Mevlânâ Dergâhı’nın Mescidi, Semahane ile birlikte XVI.yy da yapılmıştır. Mescidin doğusunda Semahane, güneyinde Huzur-ı Pîr (Horasan Erleri), kuzeyinde Valideler Mezarlığı, batısında ise Son Cemaat Mahalli yer alır.

MESCİD kelime olarak “secde edilen yer manasına gelir.”

Caminin küçüğüdür diyenler varsa da, mescidlerde Minber olmadığı için Cuma Namazları kılınamaz. Bu nedenle Mescidi, “Kurum, kuruluş, mahalle, köy veya askeri birliklerde bulunan az sayıdaki müslüman cemaatin ibadet etmeleri için, çoğunlukla da ahşaptan yapılan ibadethanelerdir.” diye tarif edebiliriz.

Bir ibadethaneye minber ilave edilip camiye dönüştürülmesi, geçmişte padişahlık makamının iznine tabi idi. Bu izni almakda oldukça zordu. Örnek verirsek, 13. y.y. da, Selçuklular zamanında, Konya’da 300 adet mescide karşılık, yalnızca 7 adet cami vardı.

Mevlânâ Dergâhı’nın Mescidi, Semahane ile birlikte XVI.yy da yapılmıştır. Mescidin doğusunda Semahane, güneyinde Huzur-ı Pîr (Horasan Erleri), kuzeyinde Valideler Mezarlığı, batısında ise Son Cemaat Mahalli yer alır.

Son Cemaat Mahalli dört küçük kubbeden oluşur Bu dört küçük kubbenin, güney ve kuzeyindeki bitim noktaları, kesme taş duvarlarla kapatılmıştır Batı yönünde üç mermer sütun üzerinde, kesme taş ile yapılmış dört adet kemer yer almaktadır. Bu küçük kubbelerden güneyde yer alanı, sonradan bölünerek bir odaya dönüştürülmüş ve odaya Tilâvet Odası işlevi verilmiştir.

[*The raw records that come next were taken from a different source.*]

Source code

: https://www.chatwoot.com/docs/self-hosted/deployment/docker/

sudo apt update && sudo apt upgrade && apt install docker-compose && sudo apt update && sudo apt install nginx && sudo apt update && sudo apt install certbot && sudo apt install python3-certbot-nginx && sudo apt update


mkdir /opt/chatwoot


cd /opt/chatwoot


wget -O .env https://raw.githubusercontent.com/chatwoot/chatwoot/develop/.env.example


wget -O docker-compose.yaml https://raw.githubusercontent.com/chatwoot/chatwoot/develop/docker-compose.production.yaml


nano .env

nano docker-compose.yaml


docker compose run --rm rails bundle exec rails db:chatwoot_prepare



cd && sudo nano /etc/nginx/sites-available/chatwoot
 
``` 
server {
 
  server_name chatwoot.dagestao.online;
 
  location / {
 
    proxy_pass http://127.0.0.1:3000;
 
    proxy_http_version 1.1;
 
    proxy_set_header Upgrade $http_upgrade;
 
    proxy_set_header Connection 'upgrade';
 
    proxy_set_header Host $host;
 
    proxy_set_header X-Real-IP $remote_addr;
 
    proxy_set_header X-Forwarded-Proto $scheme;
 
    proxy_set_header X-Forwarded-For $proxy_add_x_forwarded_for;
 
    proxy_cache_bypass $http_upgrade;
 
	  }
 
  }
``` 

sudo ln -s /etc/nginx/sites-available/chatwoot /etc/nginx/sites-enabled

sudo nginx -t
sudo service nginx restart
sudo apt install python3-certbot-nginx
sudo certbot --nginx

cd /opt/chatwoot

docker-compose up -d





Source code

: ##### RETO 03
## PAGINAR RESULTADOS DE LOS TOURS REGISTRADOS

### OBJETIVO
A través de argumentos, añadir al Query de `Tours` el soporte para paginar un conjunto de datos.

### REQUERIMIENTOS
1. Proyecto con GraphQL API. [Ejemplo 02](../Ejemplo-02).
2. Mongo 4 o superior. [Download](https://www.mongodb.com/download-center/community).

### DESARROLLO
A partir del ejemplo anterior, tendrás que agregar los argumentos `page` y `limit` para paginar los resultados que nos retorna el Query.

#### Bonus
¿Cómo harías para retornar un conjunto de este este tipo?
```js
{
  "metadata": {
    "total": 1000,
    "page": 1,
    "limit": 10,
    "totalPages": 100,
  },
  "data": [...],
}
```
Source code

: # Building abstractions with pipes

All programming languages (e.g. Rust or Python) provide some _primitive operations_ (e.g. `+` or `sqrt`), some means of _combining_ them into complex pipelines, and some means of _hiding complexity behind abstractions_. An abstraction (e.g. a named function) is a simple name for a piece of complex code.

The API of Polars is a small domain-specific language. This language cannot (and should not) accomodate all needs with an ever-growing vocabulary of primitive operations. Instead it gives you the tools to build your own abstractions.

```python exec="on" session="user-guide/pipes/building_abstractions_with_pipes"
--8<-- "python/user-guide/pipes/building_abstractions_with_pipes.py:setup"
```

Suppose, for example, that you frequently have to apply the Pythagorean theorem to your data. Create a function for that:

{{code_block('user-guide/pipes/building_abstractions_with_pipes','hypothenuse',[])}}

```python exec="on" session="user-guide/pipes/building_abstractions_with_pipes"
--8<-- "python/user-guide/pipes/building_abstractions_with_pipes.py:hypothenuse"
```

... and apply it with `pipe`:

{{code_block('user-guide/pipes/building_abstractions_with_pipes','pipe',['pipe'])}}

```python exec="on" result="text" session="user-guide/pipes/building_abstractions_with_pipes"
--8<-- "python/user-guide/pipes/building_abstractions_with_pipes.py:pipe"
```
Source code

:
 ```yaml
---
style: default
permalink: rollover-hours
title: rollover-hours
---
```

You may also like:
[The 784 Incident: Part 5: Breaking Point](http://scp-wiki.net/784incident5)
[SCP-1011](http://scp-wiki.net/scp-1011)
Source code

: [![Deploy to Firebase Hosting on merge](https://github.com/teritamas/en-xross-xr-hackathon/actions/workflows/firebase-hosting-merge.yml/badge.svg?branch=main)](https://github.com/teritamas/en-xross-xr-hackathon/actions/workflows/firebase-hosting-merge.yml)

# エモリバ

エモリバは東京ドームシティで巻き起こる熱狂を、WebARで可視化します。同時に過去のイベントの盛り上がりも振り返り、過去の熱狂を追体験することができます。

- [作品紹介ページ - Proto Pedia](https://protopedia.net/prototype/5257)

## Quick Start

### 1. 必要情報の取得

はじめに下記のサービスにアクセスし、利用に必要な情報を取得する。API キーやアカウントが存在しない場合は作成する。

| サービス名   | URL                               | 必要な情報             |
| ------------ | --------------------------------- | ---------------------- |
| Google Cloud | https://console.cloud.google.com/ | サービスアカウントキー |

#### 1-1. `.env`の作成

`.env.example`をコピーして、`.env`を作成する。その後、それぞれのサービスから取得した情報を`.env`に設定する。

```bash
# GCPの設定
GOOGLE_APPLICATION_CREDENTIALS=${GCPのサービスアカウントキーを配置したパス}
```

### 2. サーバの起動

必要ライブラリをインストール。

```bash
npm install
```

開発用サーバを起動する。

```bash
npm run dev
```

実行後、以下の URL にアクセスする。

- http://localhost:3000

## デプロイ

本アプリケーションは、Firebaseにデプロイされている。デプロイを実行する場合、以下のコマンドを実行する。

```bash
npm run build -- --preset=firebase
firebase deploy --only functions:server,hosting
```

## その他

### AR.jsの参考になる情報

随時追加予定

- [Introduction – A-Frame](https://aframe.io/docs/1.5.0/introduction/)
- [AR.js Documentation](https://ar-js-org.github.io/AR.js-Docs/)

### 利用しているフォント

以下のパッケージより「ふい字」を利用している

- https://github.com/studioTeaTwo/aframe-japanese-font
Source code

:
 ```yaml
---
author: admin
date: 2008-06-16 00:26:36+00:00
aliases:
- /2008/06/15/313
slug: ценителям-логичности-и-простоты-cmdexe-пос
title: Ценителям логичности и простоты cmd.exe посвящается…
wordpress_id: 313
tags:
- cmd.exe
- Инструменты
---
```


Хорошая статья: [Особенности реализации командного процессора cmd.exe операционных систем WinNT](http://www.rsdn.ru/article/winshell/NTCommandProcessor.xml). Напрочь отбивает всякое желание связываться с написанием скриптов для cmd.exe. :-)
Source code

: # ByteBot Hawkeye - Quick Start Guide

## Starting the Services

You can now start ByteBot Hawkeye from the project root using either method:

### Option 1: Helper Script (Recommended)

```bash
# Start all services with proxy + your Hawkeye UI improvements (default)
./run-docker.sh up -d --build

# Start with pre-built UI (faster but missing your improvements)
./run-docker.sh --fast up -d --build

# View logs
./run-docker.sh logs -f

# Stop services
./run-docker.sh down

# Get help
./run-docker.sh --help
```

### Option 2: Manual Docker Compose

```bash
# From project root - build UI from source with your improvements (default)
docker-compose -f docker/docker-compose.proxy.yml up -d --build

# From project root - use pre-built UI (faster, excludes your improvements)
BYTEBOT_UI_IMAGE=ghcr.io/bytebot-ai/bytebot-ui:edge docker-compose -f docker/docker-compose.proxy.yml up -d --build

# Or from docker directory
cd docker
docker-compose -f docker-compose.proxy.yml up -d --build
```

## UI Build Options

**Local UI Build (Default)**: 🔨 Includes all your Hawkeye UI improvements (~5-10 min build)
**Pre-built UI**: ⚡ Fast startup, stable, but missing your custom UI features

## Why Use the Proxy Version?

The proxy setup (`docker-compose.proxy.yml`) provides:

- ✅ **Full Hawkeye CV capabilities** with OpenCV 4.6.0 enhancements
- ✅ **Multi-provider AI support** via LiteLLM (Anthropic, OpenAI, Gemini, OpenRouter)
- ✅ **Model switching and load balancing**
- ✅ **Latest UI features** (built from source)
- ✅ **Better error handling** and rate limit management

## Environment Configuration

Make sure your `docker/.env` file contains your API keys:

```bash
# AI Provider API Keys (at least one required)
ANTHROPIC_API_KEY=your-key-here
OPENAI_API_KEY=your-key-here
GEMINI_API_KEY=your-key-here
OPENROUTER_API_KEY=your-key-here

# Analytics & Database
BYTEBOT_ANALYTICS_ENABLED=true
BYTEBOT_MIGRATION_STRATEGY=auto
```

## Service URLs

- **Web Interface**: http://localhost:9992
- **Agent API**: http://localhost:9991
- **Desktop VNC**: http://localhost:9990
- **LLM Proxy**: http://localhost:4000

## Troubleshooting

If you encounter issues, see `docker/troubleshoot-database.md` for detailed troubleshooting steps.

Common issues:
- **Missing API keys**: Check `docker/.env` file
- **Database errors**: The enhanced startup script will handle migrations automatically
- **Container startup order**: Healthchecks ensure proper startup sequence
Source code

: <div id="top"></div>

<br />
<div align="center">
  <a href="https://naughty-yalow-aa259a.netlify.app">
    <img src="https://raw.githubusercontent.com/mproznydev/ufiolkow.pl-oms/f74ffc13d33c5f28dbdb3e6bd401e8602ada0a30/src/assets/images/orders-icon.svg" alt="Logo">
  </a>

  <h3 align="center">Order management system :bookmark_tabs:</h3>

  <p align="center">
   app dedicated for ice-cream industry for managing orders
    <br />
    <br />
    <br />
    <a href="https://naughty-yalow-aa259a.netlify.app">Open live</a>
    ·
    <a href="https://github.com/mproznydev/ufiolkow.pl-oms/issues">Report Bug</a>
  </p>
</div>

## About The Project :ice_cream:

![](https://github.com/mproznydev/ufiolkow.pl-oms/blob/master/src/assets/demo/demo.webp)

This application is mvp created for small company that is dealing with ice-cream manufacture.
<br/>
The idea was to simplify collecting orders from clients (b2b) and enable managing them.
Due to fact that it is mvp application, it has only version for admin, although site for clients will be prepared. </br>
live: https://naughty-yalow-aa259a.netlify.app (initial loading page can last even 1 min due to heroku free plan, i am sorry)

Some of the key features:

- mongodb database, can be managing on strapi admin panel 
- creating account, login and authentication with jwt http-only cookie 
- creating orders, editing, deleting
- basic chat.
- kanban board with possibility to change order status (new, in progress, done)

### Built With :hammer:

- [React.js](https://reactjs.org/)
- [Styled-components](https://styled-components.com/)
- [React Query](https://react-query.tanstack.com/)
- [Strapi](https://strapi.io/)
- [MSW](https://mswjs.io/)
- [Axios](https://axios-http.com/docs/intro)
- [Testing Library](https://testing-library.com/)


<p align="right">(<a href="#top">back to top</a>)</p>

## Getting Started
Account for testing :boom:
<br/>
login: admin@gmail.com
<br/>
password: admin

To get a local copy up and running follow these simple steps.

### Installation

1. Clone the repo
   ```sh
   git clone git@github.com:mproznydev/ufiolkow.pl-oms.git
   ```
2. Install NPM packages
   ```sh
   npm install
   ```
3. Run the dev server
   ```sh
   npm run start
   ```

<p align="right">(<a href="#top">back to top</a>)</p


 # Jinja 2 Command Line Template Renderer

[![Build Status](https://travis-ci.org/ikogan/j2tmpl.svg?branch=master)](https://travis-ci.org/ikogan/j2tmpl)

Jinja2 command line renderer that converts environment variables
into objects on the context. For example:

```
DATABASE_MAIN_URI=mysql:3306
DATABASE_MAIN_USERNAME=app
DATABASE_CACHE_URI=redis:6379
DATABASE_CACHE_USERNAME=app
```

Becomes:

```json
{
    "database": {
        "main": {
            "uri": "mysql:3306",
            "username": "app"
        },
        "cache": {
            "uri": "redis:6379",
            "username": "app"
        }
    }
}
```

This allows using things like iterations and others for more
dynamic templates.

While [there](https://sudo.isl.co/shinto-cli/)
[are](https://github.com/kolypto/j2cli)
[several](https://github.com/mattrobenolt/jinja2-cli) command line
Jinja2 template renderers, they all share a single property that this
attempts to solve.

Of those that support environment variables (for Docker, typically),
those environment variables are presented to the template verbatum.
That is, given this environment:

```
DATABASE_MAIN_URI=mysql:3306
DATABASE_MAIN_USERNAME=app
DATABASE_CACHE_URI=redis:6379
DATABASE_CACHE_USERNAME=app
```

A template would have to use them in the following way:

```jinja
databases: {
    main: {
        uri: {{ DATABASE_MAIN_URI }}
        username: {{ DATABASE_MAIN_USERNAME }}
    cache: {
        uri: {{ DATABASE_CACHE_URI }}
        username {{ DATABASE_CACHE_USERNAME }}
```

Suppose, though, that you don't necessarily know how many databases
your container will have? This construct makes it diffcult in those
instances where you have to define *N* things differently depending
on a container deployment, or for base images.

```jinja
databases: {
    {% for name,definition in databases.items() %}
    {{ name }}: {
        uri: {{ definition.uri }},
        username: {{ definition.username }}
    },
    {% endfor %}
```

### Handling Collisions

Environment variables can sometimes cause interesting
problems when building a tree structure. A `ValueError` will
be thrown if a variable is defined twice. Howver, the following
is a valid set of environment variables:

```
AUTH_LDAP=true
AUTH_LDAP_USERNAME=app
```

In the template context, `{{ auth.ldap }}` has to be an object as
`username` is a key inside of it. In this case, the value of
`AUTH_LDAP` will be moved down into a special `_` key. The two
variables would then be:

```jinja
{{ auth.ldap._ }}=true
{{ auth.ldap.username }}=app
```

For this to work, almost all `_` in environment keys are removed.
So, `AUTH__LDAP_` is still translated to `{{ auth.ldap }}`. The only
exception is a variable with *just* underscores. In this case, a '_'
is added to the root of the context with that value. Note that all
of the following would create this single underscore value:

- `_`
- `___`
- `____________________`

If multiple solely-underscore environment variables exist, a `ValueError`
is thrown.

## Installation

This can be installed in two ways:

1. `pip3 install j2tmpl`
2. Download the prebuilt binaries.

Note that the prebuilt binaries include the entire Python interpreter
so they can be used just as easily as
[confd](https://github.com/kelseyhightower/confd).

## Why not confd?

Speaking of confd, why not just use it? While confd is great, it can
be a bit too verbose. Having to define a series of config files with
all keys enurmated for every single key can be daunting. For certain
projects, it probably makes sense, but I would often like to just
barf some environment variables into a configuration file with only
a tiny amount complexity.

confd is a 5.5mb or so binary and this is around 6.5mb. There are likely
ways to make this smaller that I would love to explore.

Son Cemaat Mahallini oluşturan duvar ve kemer taşlarının incelenmesinden anlaşıldığına göre, Son Cemaat Mahalli Tilâvet Odası ile birlikte, ancak Mescid ve Huzur-ı Pîr bölümlerinden ayrı bir zamanda yapılmış olmalıdır. Her ne kadar ikinci kemerin üzerinde ( Sene I Muharrem 1307), üçüncü küçük kubbenin içinden geçen tek şerefeli mescid minaresinin bedeninde ise, (1337 Rebîü’l-evvel) tarihleri varsa da, bu tarihler yapımla alakalı değil, minarenin ve son Cemaat Mahalli’nin tamirleri ile alakalı kitabelerdir.

Son Cemaat Mahalli’ni oluşturan üç küçük kubbe ve kemerden ikisinin altlarına gelen alanlar, zeminden 55 cm yükseltilerek doldurulmuş ve üzerleri kesme taş ile kaplanmıştır. Böylece ortada kalan kubbe ve kemer, giriş kapısına ulaşılan koridor görünümü kazanmıştır.

Mescidin Taç Kapısı mermerdendir 465 cm en ve 810 cm yüksekliğindeki Taç Kapının (portalin) kapı açıklığı basık kemerli olup, içeriye doğru bir metre kadar girinti yapmaktadır. Yanlara mukarnas kavsaralı birer mihrabiye açılmıştır. Gri ve beyaz mermerden zıvanalı (geçmeli) olarak örülen basık kemerin kitâbelik kısmı bugün boştur. Burada bulanan II.Mahmud’un mermerden kabartmalı olan tuğrası, 1926 yılında kaldırılmıştır.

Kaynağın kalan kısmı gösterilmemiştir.